Felt
- Industry: E-commerce
- Founded: 2007
- Founders: Lucy Arnold
- Headquarters: Christchurch, New Zealand
- Website: felt.co.nz

= Felt (website) =

New Zealand craft marketplace website

Felt is an online marketplace founded in 2007 for New Zealand-based artists and craftspeople to sell their work.

== Origin ==
Felt was launched in 2007 by Christchurch graphic designer Lucy Arnold, in response to the US craft-selling site Etsy. Arnold, in her mid 20s, had bought a sewing machine in 2005 and made merino arm warmers for friends and family, eventually selling them on Etsy. She decided to create a New Zealand version of the site that allowed people to buy locally made handcrafts and compete with imported mass-produced goods. The success of the New Zealand auction website Trade Me in competing with eBay, at a time when online shopping was still a new concept for New Zealanders, suggested that such a business was workable; Trade Me was a poor fit for craft vendors, as it only allowed items to be listed for one week, and was designed for bargain-hunters. The name Felt was chosen after three weeks of brainstorming because it evoked the material felt, touch, and emotion. The site was set up to allow designers, artists, and craftspeople to promote and sell their hand-made work directly to customers; the only requirement was for the vendor to be resident in New Zealand. Vendors paid a deposit and a small fee per listing, as well as 5 per cent commission to Felt. Arnold's intent was for Felt to support small local businesses and provide a platform for craftspeople beginning their careers.

== Growth ==
The website experienced initial rapid growth, with 500 sellers and 2600 registered users by May 2009, and was one of the top three trading sites in the 2010 New Zealand Netguide Web Awards. After Felt supported the Wellington-originated Craft2.0 events in Christchurch in 2008 and 2009, Arnold organised an inaugural Christchurch craft fair, A Craft Affair, in July 2010. Along with two other crafters Arnold began Crafty Business, a monthly meeting for crafters to discuss marketing and princing their goods.

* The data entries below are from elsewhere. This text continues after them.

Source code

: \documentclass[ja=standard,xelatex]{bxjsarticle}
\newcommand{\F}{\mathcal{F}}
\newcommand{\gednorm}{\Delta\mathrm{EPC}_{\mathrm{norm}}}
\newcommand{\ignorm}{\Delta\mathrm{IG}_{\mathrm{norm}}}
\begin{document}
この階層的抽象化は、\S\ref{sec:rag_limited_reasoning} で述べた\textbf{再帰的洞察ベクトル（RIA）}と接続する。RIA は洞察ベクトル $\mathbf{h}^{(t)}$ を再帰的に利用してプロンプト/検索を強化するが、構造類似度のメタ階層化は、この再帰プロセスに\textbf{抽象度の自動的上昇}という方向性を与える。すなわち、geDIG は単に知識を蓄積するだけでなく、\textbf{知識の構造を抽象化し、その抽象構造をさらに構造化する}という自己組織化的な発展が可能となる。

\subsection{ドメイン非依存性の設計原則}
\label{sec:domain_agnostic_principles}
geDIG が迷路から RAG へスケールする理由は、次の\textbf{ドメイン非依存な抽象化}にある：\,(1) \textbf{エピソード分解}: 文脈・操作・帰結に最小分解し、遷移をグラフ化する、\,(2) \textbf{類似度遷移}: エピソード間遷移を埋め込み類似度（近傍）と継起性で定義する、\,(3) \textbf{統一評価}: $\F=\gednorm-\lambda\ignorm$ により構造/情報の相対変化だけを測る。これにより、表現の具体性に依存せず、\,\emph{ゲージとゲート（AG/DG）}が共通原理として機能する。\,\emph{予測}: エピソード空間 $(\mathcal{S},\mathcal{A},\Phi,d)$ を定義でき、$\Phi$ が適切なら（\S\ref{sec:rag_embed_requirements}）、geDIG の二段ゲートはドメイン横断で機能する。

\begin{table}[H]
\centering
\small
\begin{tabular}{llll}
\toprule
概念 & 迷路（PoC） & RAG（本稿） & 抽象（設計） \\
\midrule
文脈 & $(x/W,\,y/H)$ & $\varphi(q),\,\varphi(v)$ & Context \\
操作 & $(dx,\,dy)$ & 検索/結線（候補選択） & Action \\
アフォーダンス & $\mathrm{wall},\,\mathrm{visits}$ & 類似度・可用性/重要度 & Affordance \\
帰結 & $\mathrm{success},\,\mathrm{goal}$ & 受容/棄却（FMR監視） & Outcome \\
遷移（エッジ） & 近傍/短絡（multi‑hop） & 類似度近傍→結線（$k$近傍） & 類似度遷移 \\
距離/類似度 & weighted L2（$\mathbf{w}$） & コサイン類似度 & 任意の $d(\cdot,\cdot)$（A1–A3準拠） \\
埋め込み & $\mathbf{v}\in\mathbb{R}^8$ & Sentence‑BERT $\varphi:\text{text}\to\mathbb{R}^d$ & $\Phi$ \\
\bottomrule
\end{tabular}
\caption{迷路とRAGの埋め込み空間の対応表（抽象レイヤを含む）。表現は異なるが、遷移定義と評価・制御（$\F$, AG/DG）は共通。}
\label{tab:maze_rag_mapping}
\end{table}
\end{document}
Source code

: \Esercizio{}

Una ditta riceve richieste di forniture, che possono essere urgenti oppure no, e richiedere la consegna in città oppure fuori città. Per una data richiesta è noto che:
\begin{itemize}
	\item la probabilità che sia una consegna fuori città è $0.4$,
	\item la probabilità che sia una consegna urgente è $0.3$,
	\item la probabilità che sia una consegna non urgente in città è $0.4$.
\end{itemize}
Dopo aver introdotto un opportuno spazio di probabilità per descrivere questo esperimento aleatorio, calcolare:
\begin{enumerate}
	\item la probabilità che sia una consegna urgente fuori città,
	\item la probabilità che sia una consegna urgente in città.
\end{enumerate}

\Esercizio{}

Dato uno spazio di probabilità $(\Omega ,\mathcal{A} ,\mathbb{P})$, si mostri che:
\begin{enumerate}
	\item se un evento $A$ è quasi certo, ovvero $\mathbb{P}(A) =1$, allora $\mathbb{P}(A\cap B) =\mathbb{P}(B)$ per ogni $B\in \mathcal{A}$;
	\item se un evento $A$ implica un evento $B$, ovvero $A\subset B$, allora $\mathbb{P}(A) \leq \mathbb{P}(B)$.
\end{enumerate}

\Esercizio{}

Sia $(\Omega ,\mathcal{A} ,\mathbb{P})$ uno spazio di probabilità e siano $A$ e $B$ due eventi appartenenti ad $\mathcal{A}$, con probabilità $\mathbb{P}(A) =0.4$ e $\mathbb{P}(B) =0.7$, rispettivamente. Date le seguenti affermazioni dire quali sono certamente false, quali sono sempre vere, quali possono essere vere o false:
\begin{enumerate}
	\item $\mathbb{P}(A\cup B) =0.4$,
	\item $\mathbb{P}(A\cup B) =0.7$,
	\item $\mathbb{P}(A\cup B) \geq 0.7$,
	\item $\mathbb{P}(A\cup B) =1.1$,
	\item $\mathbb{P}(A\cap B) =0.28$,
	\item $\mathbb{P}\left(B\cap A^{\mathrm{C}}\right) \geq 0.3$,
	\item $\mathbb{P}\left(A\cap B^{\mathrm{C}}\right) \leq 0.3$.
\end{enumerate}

Felt was badly affected by the 2011 Christchurch earthquake: its premises was red-stickered for demolition and all computer equipment was lost. In June 2011, Felt had 15,000 to 20,000 registered users; this had grown to 64,300 by 2015. The COVID-19 pandemic boosted sales, as part time crafters began to sell their wares online. At a COVID media briefing on 14 April 2020, Prime Minister Jacinda Ardern wore a pair of feather earrings crafted from bicycle inner tubes by a Felt vendor. This led to surge in sales and visitor numbers to the site. By 2023, Felt goods were being sold by 1500 vendors to customers in 56 countries, with the most popular categories being jewellery, infant clothing, and garden art, and vendors were collectively making over $1 million in sales annually. Nevertheless, Felt was still a relatively small business, run by Arnold and three staff working from their homes in central Christchurch.